Trial and error is the best way to confirm how much water is needed. Try cooking a small quantity and see whether result is satisfactory. Make appropriate corrections before arriving at the proportion that works best for you and your family. Please note that even for a particular millet, the preferred proportion might change on the source of the millet rice, especially the variety. So when starting a new packet of millets, play it safe and do a trial.

Open cooking millet rice

  • use a wide based utensil
  • bring water to a boil
  • add the washed rice and
  • open cook for about 15 minutes on a low flame
  • close the lid partially, it will boil over if you close it fully
  • once cooked, turn off the flame, sprinkle a hand full of water, close the lid tight and let sit for about 30 min.
  • Fluff up the cooked rice after it has cooled down a bit
  • Please note that mixing or using a ladle in a just cooked, hot millet rice will tend to mash it and give it a mushy consistency.

Millet rice using a pressure cooker

  • Millet rice grains are smaller (and lighter) than paddy rice grains and they
    • do not need as much pressure to cook
    • get lifted off the container and splatter all over the inside of the cooker much easier than paddy rice grains
  • The thickness of the layer with grains that get cooked to a mushy consistency can be minimized by using a pressure pan with a wider base rather than a tall cooker
  • If using a (good and properly working) pressure cooker, simmer the flame once the pressure builds up close to the threshold level (the ‘weight’ begins to quiver/spin/dance, getting ready to lift up and vent steam/blow whistle)
  • after a couple of minutes, turn off the flame; yes, the whistle does not need to blow.You will need to keep it on a low flame for a longer duration for Foxtail, Kodo and Proso millets.
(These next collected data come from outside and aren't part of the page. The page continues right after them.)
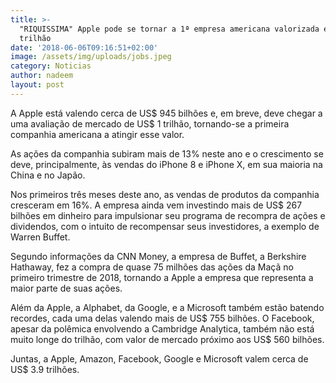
 ```yaml
---
title: >-
  "RIQUISSIMA" Apple pode se tornar a 1ª empresa americana valorizada em US$ 1
  trilhão
date: '2018-06-06T09:16:51+02:00'
image: /assets/img/uploads/jobs.jpeg
category: Noticias
author: nadeem
layout: post
---
```



A Apple está valendo cerca de US$ 945 bilhões e, em breve, deve chegar a uma avaliação de mercado de US$ 1 trilhão, tornando-se a primeira companhia americana a atingir esse valor.

As ações da companhia subiram mais de 13% neste ano e o crescimento se deve, principalmente, às vendas do iPhone 8 e iPhone X, em sua maioria na China e no Japão.

Nos primeiros três meses deste ano, as vendas de produtos da companhia cresceram em 16%. A empresa ainda vem investindo mais de US$ 267 bilhões em dinheiro para impulsionar seu programa de recompra de ações e dividendos, com o intuito de recompensar seus investidores, a exemplo de Warren Buffet.

Segundo informações da CNN Money, a empresa de Buffet, a Berkshire Hathaway, fez a compra de quase 75 milhões das ações da Maçã no primeiro trimestre de 2018, tornando a Apple a empresa que representa a maior parte de suas ações.

Além da Apple, a Alphabet, da Google, e a Microsoft também estão batendo recordes, cada uma delas valendo mais de US$ 755 bilhões. O Facebook, apesar da polêmica envolvendo a Cambridge Analytica, também não está muito longe do trilhão, com valor de mercado próximo aos US$ 560 bilhões.



Juntas, a Apple, Amazon, Facebook, Google e Microsoft valem cerca de US$ 3.9 trilhões.
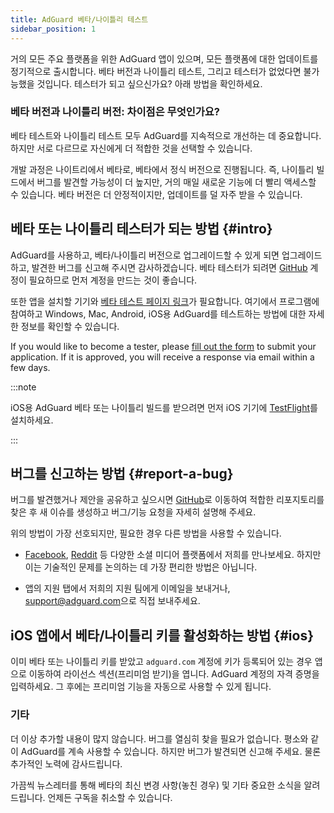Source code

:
 ```yaml
---
title: AdGuard 베타/나이틀리 테스트
sidebar_position: 1
---
```


거의 모든 주요 플랫폼을 위한 AdGuard 앱이 있으며, 모든 플랫폼에 대한 업데이트를 정기적으로 출시합니다. 베타 버전과 나이틀리 테스트, 그리고 테스터가 없었다면 불가능했을 것입니다. 테스터가 되고 싶으신가요? 아래 방법을 확인하세요.

### 베타 버전과 나이틀리 버전: 차이점은 무엇인가요?

베타 테스트와 나이틀리 테스트 모두 AdGuard를 지속적으로 개선하는 데 중요합니다. 하지만 서로 다르므로 자신에게 더 적합한 것을 선택할 수 있습니다.

개발 과정은 나이트리에서 베타로, 베타에서 정식 버전으로 진행됩니다. 즉, 나이틀리 빌드에서 버그를 발견할 가능성이 더 높지만, 거의 매일 새로운 기능에 더 빨리 액세스할 수 있습니다. 베타 버전은 더 안정적이지만, 업데이트를 덜 자주 받을 수 있습니다.

## 베타 또는 나이틀리 테스터가 되는 방법 {#intro}

AdGuard를 사용하고, 베타/나이틀리 버전으로 업그레이드할 수 있게 되면 업그레이드하고, 발견한 버그를 신고해 주시면 감사하겠습니다. 베타 테스터가 되려면 [GitHub](https://github.com/) 계정이 필요하므로 먼저 계정을 만드는 것이 좋습니다.

또한 앱을 설치할 기기와 [베타 테스트 페이지 링크](https://adguard.com/beta.html)가 필요합니다. 여기에서 프로그램에 참여하고 Windows, Mac, Android, iOS용 AdGuard를 테스트하는 방법에 대한 자세한 정보를 확인할 수 있습니다.

If you would like to become a tester, please [fill out the form](https://surveys.adguard.com/beta_testing_program/form.html) to submit your application. If it is approved, you will receive a response via email within a few days.

:::note

iOS용 AdGuard 베타 또는 나이틀리 빌드를 받으려면 먼저 iOS 기기에 [TestFlight](https://apps.apple.com/app/testflight/id899247664)를 설치하세요.

:::

## 버그를 신고하는 방법 {#report-a-bug}

버그를 발견했거나 제안을 공유하고 싶으시면 [GitHub](https://github.com/AdguardTeam/)로 이동하여 적합한 리포지토리를 찾은 후 새 이슈를 생성하고 버그/기능 요청을 자세히 설명해 주세요.

위의 방법이 가장 선호되지만, 필요한 경우 다른 방법을 사용할 수 있습니다.

- [Facebook](https://www.facebook.com/AdguardEn/), [Reddit](https://www.reddit.com/r/Adguard/) 등 다양한 소셜 미디어 플랫폼에서 저희를 만나보세요. 하지만 이는 기술적인 문제를 논의하는 데 가장 편리한 방법은 아닙니다.

- 앱의 지원 탭에서 저희의 지원 팀에게 이메일을 보내거나, [support@adguard.com](mailto:support@adguard.com)으로 직접 보내주세요.

## iOS 앱에서 베타/나이틀리 키를 활성화하는 방법 {#ios}

이미 베타 또는 나이틀리 키를 받았고 `adguard.com` 계정에 키가 등록되어 있는 경우 앱으로 이동하여 라이선스 섹션(프리미엄 받기)을 엽니다. AdGuard 계정의 자격 증명을 입력하세요. 그 후에는 프리미엄 기능을 자동으로 사용할 수 있게 됩니다.

### 기타

더 이상 추가할 내용이 많지 않습니다. 버그를 열심히 찾을 필요가 없습니다. 평소와 같이 AdGuard를 계속 사용할 수 있습니다. 하지만 버그가 발견되면 신고해 주세요. 물론 추가적인 노력에 감사드립니다.

가끔씩 뉴스레터를 통해 베타의 최신 변경 사항(놓친 경우) 및 기타 중요한 소식을 알려드립니다. 언제든 구독을 취소할 수 있습니다.
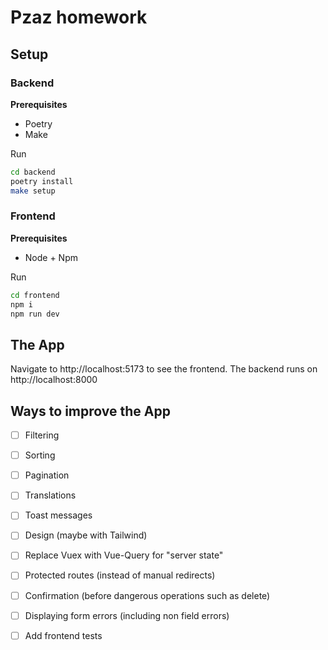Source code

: # Pzaz homework

## Setup

### Backend

**Prerequisites**
- Poetry
- Make

Run 
```bash
cd backend
poetry install
make setup
```


### Frontend

**Prerequisites**
- Node + Npm

Run
```bash
cd frontend
npm i
npm run dev
```

## The App
Navigate to http://localhost:5173 to see the frontend. The backend runs on http://localhost:8000


## Ways to improve the App
- [ ] Filtering
- [ ] Sorting
- [ ] Pagination
- [ ] Translations
- [ ] Toast messages
- [ ] Design (maybe with Tailwind)
- [ ] Replace Vuex with Vue-Query for "server state"
- [ ] Protected routes (instead of manual redirects)
- [ ] Confirmation (before dangerous operations such as delete)
- [ ] Displaying form errors (including non field errors)
- [ ] Add frontend tests


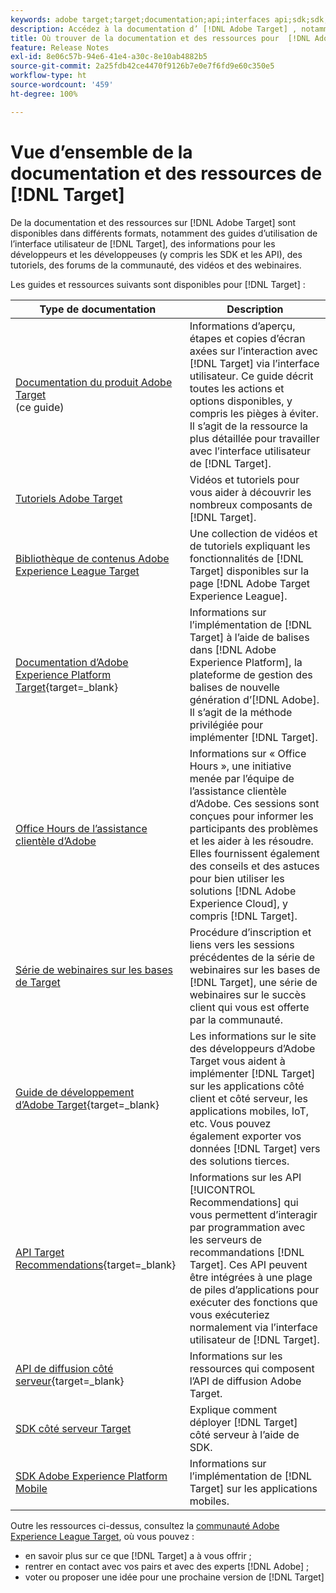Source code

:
 ```yaml
---
keywords: adobe target;target;documentation;api;interfaces api;sdk;sdk;tutoriels;doc;documentation
description: Accédez à la documentation d’ [!DNL Adobe Target] , notamment à l’aide en ligne, aux tutoriels, aux vidéos et à la documentation destinée aux développeurset aux développeuses (SDK, API et bibliothèques JavaScript).
title: Où trouver de la documentation et des ressources pour  [!DNL Adobe Target] ?
feature: Release Notes
exl-id: 8e06c57b-94e6-41e4-a30c-8e10ab4882b5
source-git-commit: 2a25fdb42ce4470f9126b7e0e7f6fd9e60c350e5
workflow-type: ht
source-wordcount: '459'
ht-degree: 100%

---
```


# Vue d’ensemble de la documentation et des ressources de [!DNL Target]

De la documentation et des ressources sur [!DNL Adobe Target] sont disponibles dans différents formats, notamment des guides d’utilisation de l’interface utilisateur de [!DNL Target], des informations pour les développeurs et les développeuses (y compris les SDK et les API), des tutoriels, des forums de la communauté, des vidéos et des webinaires.

Les guides et ressources suivants sont disponibles pour [!DNL Target] :

| Type de documentation | Description |
| --- | --- |
| [Documentation du produit Adobe Target](/help/main/target-home.md)<br>(ce guide) | Informations d’aperçu, étapes et copies d’écran axées sur l’interaction avec [!DNL Target] via l’interface utilisateur. Ce guide décrit toutes les actions et options disponibles, y compris les pièges à éviter. Il s’agit de la ressource la plus détaillée pour travailler avec l’interface utilisateur de [!DNL Target]. |
| [Tutoriels Adobe Target](https://experienceleague.adobe.com/docs/target-learn/tutorials/overview.html?lang=fr) | Vidéos et tutoriels pour vous aider à découvrir les nombreux composants de [!DNL Target]. |
| [Bibliothèque de contenus Adobe Experience League Target](https://guided.adobe.com/#recommended/solutions/target) | Une collection de vidéos et de tutoriels expliquant les fonctionnalités de [!DNL Target] disponibles sur la page [!DNL Adobe Target Experience League]. |
| [Documentation d’Adobe Experience Platform Target](https://experienceleague.corp.adobe.com/docs/target-dev/developer/client-side/at-js-implementation/deploy-at-js/implement-target-using-adobe-launch.html){target=_blank} | Informations sur l’implémentation de [!DNL Target] à l’aide de balises dans [!DNL Adobe Experience Platform], la plateforme de gestion des balises de nouvelle génération d’[!DNL Adobe]. Il s’agit de la méthode privilégiée pour implémenter [!DNL Target]. |
| [Office Hours de l’assistance clientèle d’Adobe](/help/main/cmp-resources-and-contact-information.md#concept_58EA30379D3B48C4848BA2A8C464A5B7) | Informations sur « Office Hours », une initiative menée par l’équipe de l’assistance clientèle d’Adobe. Ces sessions sont conçues pour informer les participants des problèmes et les aider à les résoudre. Elles fournissent également des conseils et des astuces pour bien utiliser les solutions [!DNL Adobe Experience Cloud], y compris [!DNL Target]. |
| [Série de webinaires sur les bases de Target](https://landing.adobe.com/acs/2018/na/adobe-target/registration.html) | Procédure d’inscription et liens vers les sessions précédentes de la série de webinaires sur les bases de [!DNL Target], une série de webinaires sur le succès client qui vous est offerte par la communauté. |
| [Guide de développement d’Adobe Target](https://experienceleague.corp.adobe.com/docs/target-dev/developer/overview.html){target=_blank} | Les informations sur le site des développeurs d’Adobe Target vous aident à implémenter [!DNL Target] sur les applications côté client et côté serveur, les applications mobiles, IoT, etc. Vous pouvez également exporter vos données [!DNL Target] vers des solutions tierces. |
| [API Target Recommendations](https://experienceleague.corp.adobe.com/docs/target-dev/developer/administration/recommendations-apis/overview.html){target=_blank} | Informations sur les API [!UICONTROL Recommendations] qui vous permettent d’interagir par programmation avec les serveurs de recommandations [!DNL Target]. Ces API peuvent être intégrées à une plage de piles d’applications pour exécuter des fonctions que vous exécuteriez normalement via l’interface utilisateur de [!DNL Target]. |
| [API de diffusion côté serveur](https://experienceleague.corp.adobe.com/docs/target-dev/developer/server-side/server-side-overview.html){target=_blank} | Informations sur les ressources qui composent l’API de diffusion Adobe Target. |
| [SDK côté serveur Target](https://adobetarget-sdks.gitbook.io/docs/) | Explique comment déployer [!DNL Target] côté serveur à l’aide de SDK. |
| [SDK Adobe Experience Platform Mobile](https://aep-sdks.gitbook.io/docs/using-mobile-extensions/adobe-target) | Informations sur l’implémentation de [!DNL Target] sur les applications mobiles. |

Outre les ressources ci-dessus, consultez la [communauté Adobe Experience League Target](https://experienceleaguecommunities.adobe.com/t5/adobe-target/ct-p/adobe-target-community), où vous pouvez :

* en savoir plus sur ce que [!DNL Target] a à vous offrir ;
* rentrer en contact avec vos pairs et avec des experts [!DNL Adobe] ;
* voter ou proposer une idée pour une prochaine version de [!DNL Target]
Little and Barnyard millets cook much quicker.
  • put a cloth on top of the cooker (to reduce the rate at which it cools down) ! please make sure the flame has been turned off !
  • Kodo Millet rice cooked in a pressure pan with 1:4 water.

    Kodo Millet rice cooked in a pressure pan with 1:4 water

  • once the pressure has dissipated, open the cooker, sprinkle a fist full of water, close the lid tight and let sit for about 30 min.
  • fluff up the cooked rice after it has cooled down a bit
  • Please note that mixing or using a ladle in a just cooked, hot millet rice will tend to mash it and give it a mushy consistency.

Unlike paddy rice, all millet rice absorb water even after they are cooked. So cook your millet rice say an hour in advance. The step mentioned above – to sprinkle a handful of water and letting it sit with the lid closed tight, helps quench at least part of its thirst giving the cooked rice a softer texture.